I didn’t know my morning routine would go from one hour to four and that an 11:00 shower would now be considered early instead of late.
I didn’t know that my son’s cries would break my heart so much and stress me out to the point that I would cry too.
I didn’t know what “tired” and “exhaustion” truly meant (though I thought I did) until three hours of sleep a night became my norm.
I didn’t know how nervous I would be, how worried all the silly little things would make me (I called the doctor because I thought he was eating too much).
I didn’t know about mommy guilt and how much I would question and doubt all of my decisions.
I didn’t know that motherhood wasn’t always natural. I didn’t know that I’d have to learn as we went along.

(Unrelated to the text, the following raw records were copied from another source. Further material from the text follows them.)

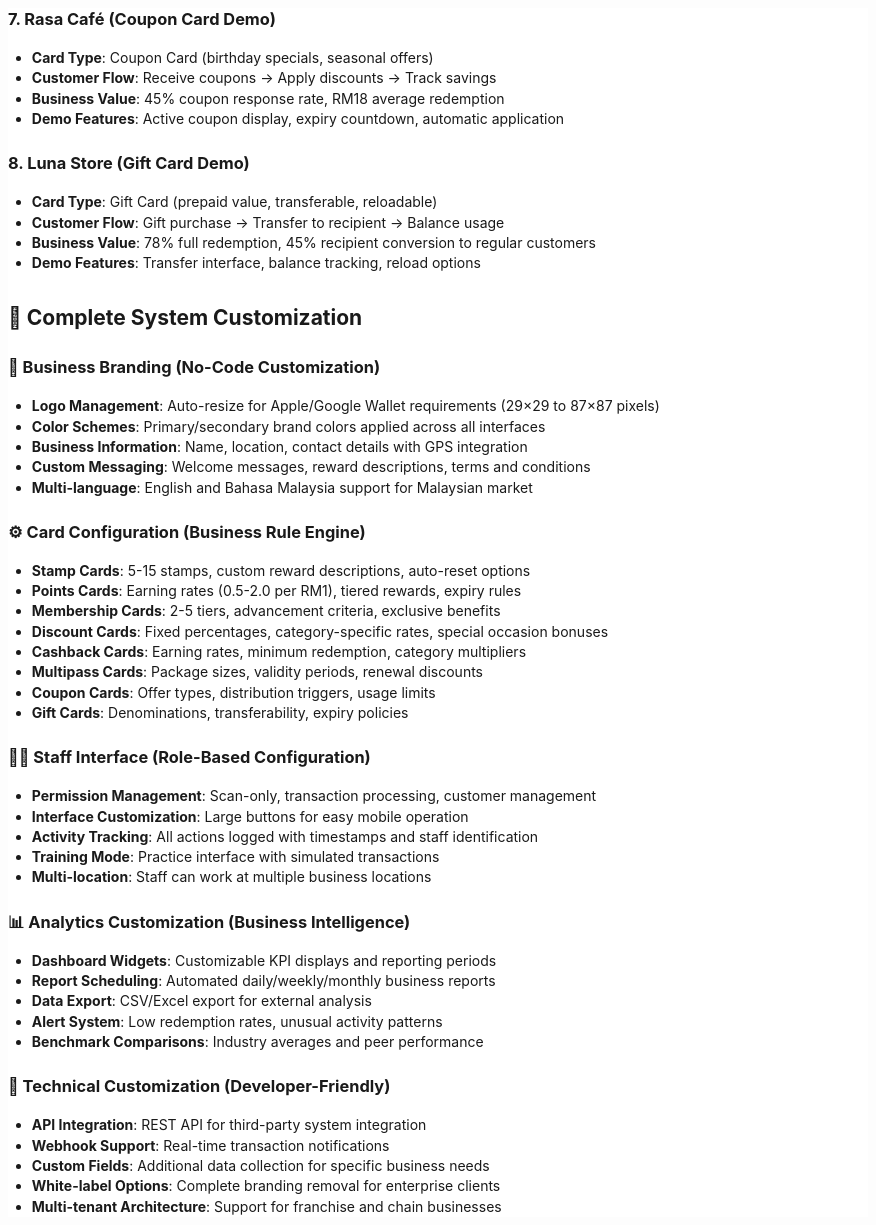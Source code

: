 ### 7. Rasa Café (Coupon Card Demo)
- **Card Type**: Coupon Card (birthday specials, seasonal offers)
- **Customer Flow**: Receive coupons → Apply discounts → Track savings
- **Business Value**: 45% coupon response rate, RM18 average redemption
- **Demo Features**: Active coupon display, expiry countdown, automatic application

### 8. Luna Store (Gift Card Demo)
- **Card Type**: Gift Card (prepaid value, transferable, reloadable)
- **Customer Flow**: Gift purchase → Transfer to recipient → Balance usage
- **Business Value**: 78% full redemption, 45% recipient conversion to regular customers
- **Demo Features**: Transfer interface, balance tracking, reload options

## 🔧 Complete System Customization

### 🎨 Business Branding (No-Code Customization)
- **Logo Management**: Auto-resize for Apple/Google Wallet requirements (29×29 to 87×87 pixels)
- **Color Schemes**: Primary/secondary brand colors applied across all interfaces
- **Business Information**: Name, location, contact details with GPS integration
- **Custom Messaging**: Welcome messages, reward descriptions, terms and conditions
- **Multi-language**: English and Bahasa Malaysia support for Malaysian market

### ⚙️ Card Configuration (Business Rule Engine)
- **Stamp Cards**: 5-15 stamps, custom reward descriptions, auto-reset options
- **Points Cards**: Earning rates (0.5-2.0 per RM1), tiered rewards, expiry rules
- **Membership Cards**: 2-5 tiers, advancement criteria, exclusive benefits
- **Discount Cards**: Fixed percentages, category-specific rates, special occasion bonuses
- **Cashback Cards**: Earning rates, minimum redemption, category multipliers
- **Multipass Cards**: Package sizes, validity periods, renewal discounts
- **Coupon Cards**: Offer types, distribution triggers, usage limits
- **Gift Cards**: Denominations, transferability, expiry policies

### 👨‍💼 Staff Interface (Role-Based Configuration)
- **Permission Management**: Scan-only, transaction processing, customer management
- **Interface Customization**: Large buttons for easy mobile operation
- **Activity Tracking**: All actions logged with timestamps and staff identification
- **Training Mode**: Practice interface with simulated transactions
- **Multi-location**: Staff can work at multiple business locations

### 📊 Analytics Customization (Business Intelligence)
- **Dashboard Widgets**: Customizable KPI displays and reporting periods
- **Report Scheduling**: Automated daily/weekly/monthly business reports
- **Data Export**: CSV/Excel export for external analysis
- **Alert System**: Low redemption rates, unusual activity patterns
- **Benchmark Comparisons**: Industry averages and peer performance

### 🔧 Technical Customization (Developer-Friendly)
- **API Integration**: REST API for third-party system integration
- **Webhook Support**: Real-time transaction notifications
- **Custom Fields**: Additional data collection for specific business needs
- **White-label Options**: Complete branding removal for enterprise clients
- **Multi-tenant Architecture**: Support for franchise and chain businesses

I didn’t know just how much my whole world would shift and change, that I’d have basically no time or energy to do much of anything besides care for him.
I didn’t know how much my parents truly loved me until I became a parent myself.
And despite all of these scary and terrifying things that I didn’t know, I did know that I loved him before he was born, that I would look at him in awe and wonderment, that he would amaze me every day (even on the days that I cry).
I knew before he was born that things would be hard but that I would love him anyway, that even when I was incredibly tired and frustrated, I would still wonder how in the world Jerry and I created such a perfectly adorable tiny person.
Every single day it seems, I discover something else I didn’t know, but every single day, I also love him a little bit more than the day before. He will always be my baby, Jerry will always be his daddy, and I will always be his mama… and there isn’t much better in the world.